Parsing Data
This section outlines the process of building a parser through Python. By parser, I refer to a program that identifies patterns in a string of characters and extracts the data embedded in those patterns. In my project, building a parser was a crucial step in making use of the Garrison Records dataset.
The Garrison Records dataset, as provided by the Jangseogak Archives, is already marked-up, or tagged, with indices on biographical and spatial metadata. As I discussed in the dataset section, these indices, including but not limited to name, duties, buildings and geographical location, were the patterns that my parser was designed to identify and extract.
The first step towards building this parser was to generate a comprehensive list of tags from the dataset. Since I was provided with this dataset without much contextual information, this step was necessary to take full advantage of it. Thus, using a program that finds all unique tags in a XML format, I came up with the following list of tags:
After identifying these tags, a python script was written to extract the respective element of each tag, then save them into a tab-separated values (TSV) file. A TSV file was better suited for my dataset than a comma-separated values (CSV) file, given that the extracted elements were often a list of values separated by commas.

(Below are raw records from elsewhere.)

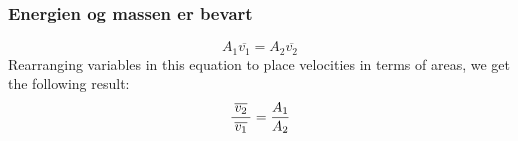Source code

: \documentclass{beamer}
\begin{document}
%
%
\begin{frame}
	\frametitle{Energien og massen er bevart}

	
$$A_1 \overline{v_1} = A_2 \overline{v_2}$$
%
Rearranging variables in this equation to place velocities in terms of areas, we get the following result:
%
$${\> \overline{v_2} \> \over \> \overline{v_1} \>} = {A_1 \over A_2}$$

\end{frame}
\end{document}

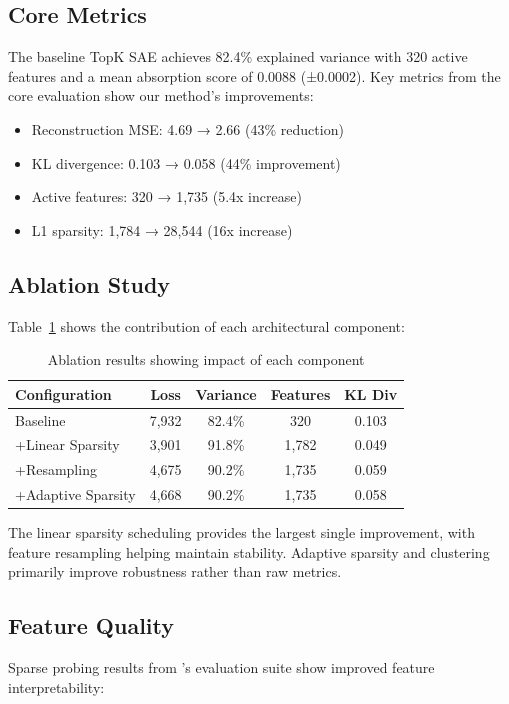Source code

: \documentclass{article} %
\begin{document}
\subsection{Core Metrics}
The baseline TopK SAE achieves 82.4\% explained variance with 320 active features and a mean absorption score of 0.0088 (±0.0002). Key metrics from the core evaluation show our method's improvements:

\begin{itemize}
    \item Reconstruction MSE: 4.69 → 2.66 (43\% reduction)
    \item KL divergence: 0.103 → 0.058 (44\% improvement) 
    \item Active features: 320 → 1,735 (5.4x increase)
    \item L1 sparsity: 1,784 → 28,544 (16x increase)
\end{itemize}

\subsection{Ablation Study}
Table~\ref{tab:ablation} shows the contribution of each architectural component:

\begin{table}[h]
\centering
\caption{Ablation results showing impact of each component}
\label{tab:ablation}
\begin{tabular}{lcccc}
\toprule
Configuration & Loss & Variance & Features & KL Div \\
\midrule
Baseline & 7,932 & 82.4\% & 320 & 0.103 \\
+Linear Sparsity & 3,901 & 91.8\% & 1,782 & 0.049 \\
+Resampling & 4,675 & 90.2\% & 1,735 & 0.059 \\
+Adaptive Sparsity & 4,668 & 90.2\% & 1,735 & 0.058 \\
\bottomrule
\end{tabular}
\end{table}

The linear sparsity scheduling provides the largest single improvement, with feature resampling helping maintain stability. Adaptive sparsity and clustering primarily improve robustness rather than raw metrics.

\subsection{Feature Quality}
Sparse probing results from \cite{gurneeFindingNeuronsHaystack2023}'s evaluation suite show improved feature interpretability:
\end{document}
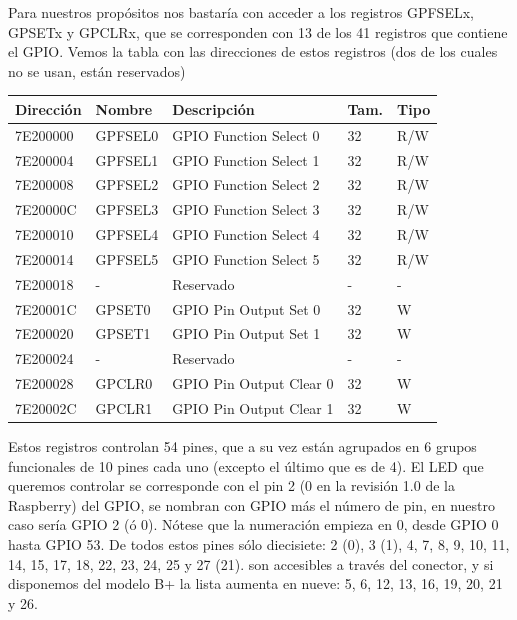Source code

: Para nuestros propósitos nos bastaría con acceder a los registros GPFSELx, GPSETx y GPCLRx,
que se corresponden con 13 de los 41 registros que contiene el GPIO. Vemos la tabla con las
direcciones de estos registros (dos de los cuales no se usan, están reservados)

\begin{longtable}{ p{1.8cm} | p{2cm} | p{5cm} | p{1cm} | p{1cm} }
\hline
{\bf Dirección} & {\bf Nombre} & {\bf Descripción} & {\bf Tam.} & {\bf Tipo} \\ \hline
7E200000 & GPFSEL0 & GPIO Function Select 0 & 32 & R/W \\ \hline
7E200004 & GPFSEL1 & GPIO Function Select 1 & 32 & R/W \\ \hline
7E200008 & GPFSEL2 & GPIO Function Select 2 & 32 & R/W \\ \hline
7E20000C & GPFSEL3 & GPIO Function Select 3 & 32 & R/W \\ \hline
7E200010 & GPFSEL4 & GPIO Function Select 4 & 32 & R/W \\ \hline
7E200014 & GPFSEL5 & GPIO Function Select 5 & 32 & R/W \\ \hline
7E200018 & -       & Reservado              & -  & -   \\ \hline
7E20001C & GPSET0  & GPIO Pin Output Set 0  & 32 & W   \\ \hline
7E200020 & GPSET1  & GPIO Pin Output Set 1  & 32 & W   \\ \hline
7E200024 & -       & Reservado              & -  & -   \\ \hline
7E200028 & GPCLR0  & GPIO Pin Output Clear 0 & 32 & W  \\ \hline
7E20002C & GPCLR1  & GPIO Pin Output Clear 1 & 32 & W  \\ \hline
\end{longtable}

Estos registros controlan 54 pines, que a su vez están agrupados
en 6 grupos funcionales de 10 pines cada uno (excepto el último
que es de 4). El LED que queremos controlar se corresponde con el
pin 2 (0 en la revisión 1.0 de la Raspberry) del GPIO, se nombran con
GPIO más el número de pin, en nuestro caso sería GPIO 2 (ó 0). Nótese
que la numeración empieza en 0, desde GPIO 0 hasta GPIO 53. De
todos estos pines sólo diecisiete: 2 (0), 3 (1), 4, 7, 8, 9, 10, 11, 14, 15, 17, 18, 22, 23, 24, 25 y 27 (21).
son accesibles a través del conector, y si disponemos del modelo B+ la lista
aumenta en nueve: 5, 6, 12, 13, 16, 19, 20, 21 y 26.

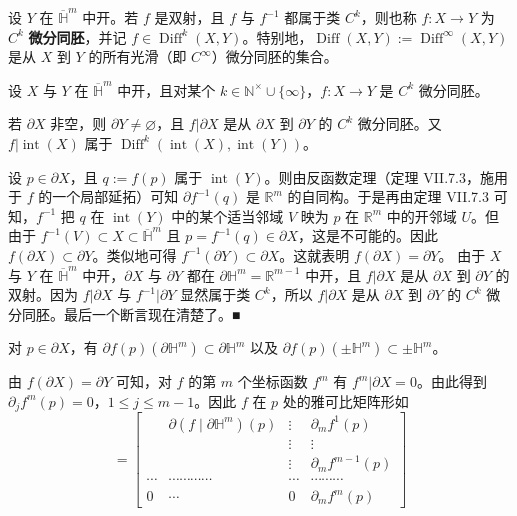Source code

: 设 $ Y $ 在 $ \overline{\mathbb{H}}^m $ 中开。若 $ f $ 是双射，且 $ f $ 与 $ f^{-1} $ 都属于类 $ C^k $，则也称 $ f : X \to Y $ 为 $ C^k $ \textbf{微分同胚}，并记 $ f \in \operatorname{Diff}^k(X,Y) $。特别地，$ \operatorname{Diff}(X,Y) := \operatorname{Diff}^{\infty}(X,Y) $ 是从 $ X $ 到 $ Y $ 的所有光滑（即 $ C^{\infty} $）微分同胚的集合。

\begin{remark}

设 $ X $ 与 $ Y $ 在 $ \overline{\mathbb{H}}^m $ 中开，且对某个 $ k \in \mathbb{N}^{\times}\cup\{\infty\} $，$ f : X \to Y $ 是 $ C^k $ 微分同胚。

\begin{items}
\item

若 $ \partial X $ 非空，则 $ \partial Y \neq \varnothing $，且 $ f|\partial X $ 是从 $ \partial X $ 到 $ \partial Y $ 的 $ C^k $ 微分同胚。又 $ f|\operatorname{int}(X) $ 属于 $ \operatorname{Diff}^k(\operatorname{int}(X),\operatorname{int}(Y)) $。

\proofhead
设 $ p \in \partial X $，且 $ q := f(p) $ 属于 $ \operatorname{int}(Y) $。则由反函数定理（定理 VII.7.3，施用于 $ f $ 的一个局部延拓）可知 $ \partial f^{-1}(q) $ 是 $ \mathbb{R}^m $ 的自同构。于是再由定理 VII.7.3 可知，$ f^{-1} $ 把 $ q $ 在 $ \operatorname{int}(Y) $ 中的某个适当邻域 $ V $ 映为 $ p $ 在 $ \mathbb{R}^m $ 中的开邻域 $ U $。但由于 $ f^{-1}(V) \subset X \subset \overline{\mathbb{H}}^m $ 且 $ p = f^{-1}(q) \in \partial X $，这是不可能的。因此 $ f(\partial X) \subset \partial Y $。类似地可得 $ f^{-1}(\partial Y) \subset \partial X $。这就表明 $ f(\partial X) = \partial Y $。
由于 $ X $ 与 $ Y $ 在 $ \overline{\mathbb{H}}^m $ 中开，$ \partial X $ 与 $ \partial Y $ 都在 $ \partial\mathbb{H}^m = \mathbb{R}^{m-1} $ 中开，且 $ f|\partial X $ 是从 $ \partial X $ 到 $ \partial Y $ 的双射。因为 $ f|\partial X $ 与 $ f^{-1}|\partial Y $ 显然属于类 $ C^k $，所以 $ f|\partial X $ 是从 $ \partial X $ 到 $ \partial Y $ 的 $ C^k $ 微分同胚。最后一个断言现在清楚了。\nobreak\hspace{0.35em}■
\item

对 $ p \in \partial X $，有 $ \partial f(p)(\partial\mathbb{H}^m) \subset \partial\mathbb{H}^m $ 以及 $ \partial f(p)(\pm\mathbb{H}^m) \subset \pm\mathbb{H}^m $。

\proofhead
由 $ f(\partial X) = \partial Y $ 可知，对 $ f $ 的第 $ m $ 个坐标函数 $ f^m $ 有 $ f^m|\partial X = 0 $。由此得到 $ \partial_j f^m(p) = 0 $，$ 1 \le j \le m-1 $。因此 $ f $ 在 $ p $ 处的雅可比矩阵形如
\begin{equation}
[\partial f(p)] = \begin{bmatrix} & \partial(f\mid\partial\mathbb{H}^m)(p) & \vdots & \partial_m f^1(p) \\ & & \vdots & \vdots \\ & & \vdots & \partial_m f^{m-1}(p) \\ \cdots & \cdots\cdots\cdots\cdots & \cdots & \cdots\cdots\cdots \\ 0 & \cdots & 0 & \partial_m f^m(p) \end{bmatrix}\tag{1.7}
\end{equation}


\end{items}
\end{remark}
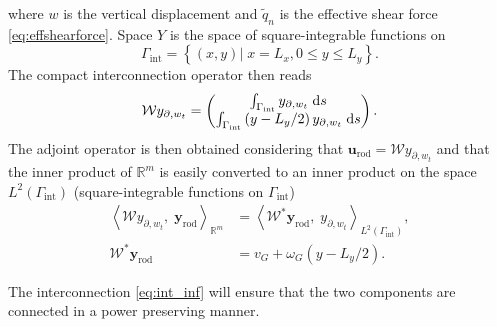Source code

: where $w$ is the vertical displacement and $\widetilde{q}_n$ is the effective shear force \eqref{eq:effshearforce}. Space $Y$ is the space of square-integrable functions on
$$\Gamma_{\text{int}} = \left\{ (x,y) \vert \; x=L_x, 0 \le y \le L_y  \right\}.$$ The compact interconnection operator then reads
\begin{equation}\label{eq:intKP_infdim}
\mathcal{W} y_{\partial, w_t} = \begin{pmatrix}
\int_{\Gamma_{\text{int}}} y_{\partial, w_t} \d{s} \\
\int_{\Gamma_{\text{int}}} \left( y - L_y/2 \right) y_{\partial, w_t} \d{s} \\
\end{pmatrix}.
\end{equation}
The adjoint operator is then obtained considering that $\mathbf{u}_{\text{rod}} = \mathcal{W} y_{\partial, w_t}$ and that the inner product of $\mathbb{R}^m$ is easily converted to an inner product on the space $L^2(\Gamma_{\text{int}})$ (square-integrable functions on $\Gamma_{\text{int}}$)
\begin{align*}
\left\langle \mathcal{W} y_{\partial, w_t}, \; \mathbf{y}_{\text{rod}} \right\rangle_{\mathbb{R}^m} &= \left\langle \mathcal{W}^* \mathbf{y}_{\text{rod}} , \; y_{\partial, w_t} \right\rangle_{L^2(\Gamma_{\text{int}})}, \\
\mathcal{W}^* \mathbf{y}_{\text{rod}} &= v_G + \omega_{G} \left( y - L_y/2 \right).
\end{align*}

The interconnection \eqref{eq:int_inf} will ensure that the two components are connected in a power preserving manner.

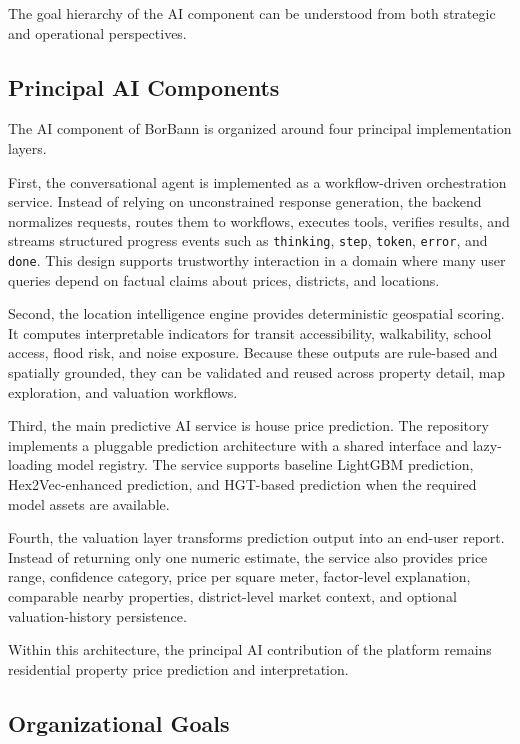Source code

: The goal hierarchy of the AI component can be understood from both strategic and operational perspectives.

\subsection{Principal AI Components}

The AI component of BorBann is organized around four principal implementation layers.

First, the conversational agent is implemented as a workflow-driven orchestration service. Instead of relying on unconstrained response generation, the backend normalizes requests, routes them to workflows, executes tools, verifies results, and streams structured progress events such as \texttt{thinking}, \texttt{step}, \texttt{token}, \texttt{error}, and \texttt{done}. This design supports trustworthy interaction in a domain where many user queries depend on factual claims about prices, districts, and locations.

Second, the location intelligence engine provides deterministic geospatial scoring. It computes interpretable indicators for transit accessibility, walkability, school access, flood risk, and noise exposure. Because these outputs are rule-based and spatially grounded, they can be validated and reused across property detail, map exploration, and valuation workflows.

Third, the main predictive AI service is house price prediction. The repository implements a pluggable prediction architecture with a shared interface and lazy-loading model registry. The service supports baseline LightGBM prediction, Hex2Vec-enhanced prediction, and HGT-based prediction when the required model assets are available.

Fourth, the valuation layer transforms prediction output into an end-user report. Instead of returning only one numeric estimate, the service also provides price range, confidence category, price per square meter, factor-level explanation, comparable nearby properties, district-level market context, and optional valuation-history persistence.

Within this architecture, the principal AI contribution of the platform remains residential property price prediction and interpretation.

\subsection{Organizational Goals}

Here is my python script, embedded as a Jupyter notebook:
While extracting the elements for simple tags such as <duties></duties> or <geo></geo> was relatively easy, there were unforeseen difficulties with tags containing attributes such as different types of notes: <note type2=""author""></note> and <note typepos=""marginal””></note>.
The issue was not only that there were different types of tags, but that there were multiple layers of nested tags. For the moment, due to limited time and the need for a better-designed database schema for the nested tags, I have decided to extract only the outermost layer of these nested tags.
Regarding the issue of different types of notes, I made the decision to implement more of a hard-coded method. This is because the comprehensive list of tags was relatively short, and thus a more elegant script that automates the entire process of finding the unique tags and then extracting the elements from these tags was unnecessary.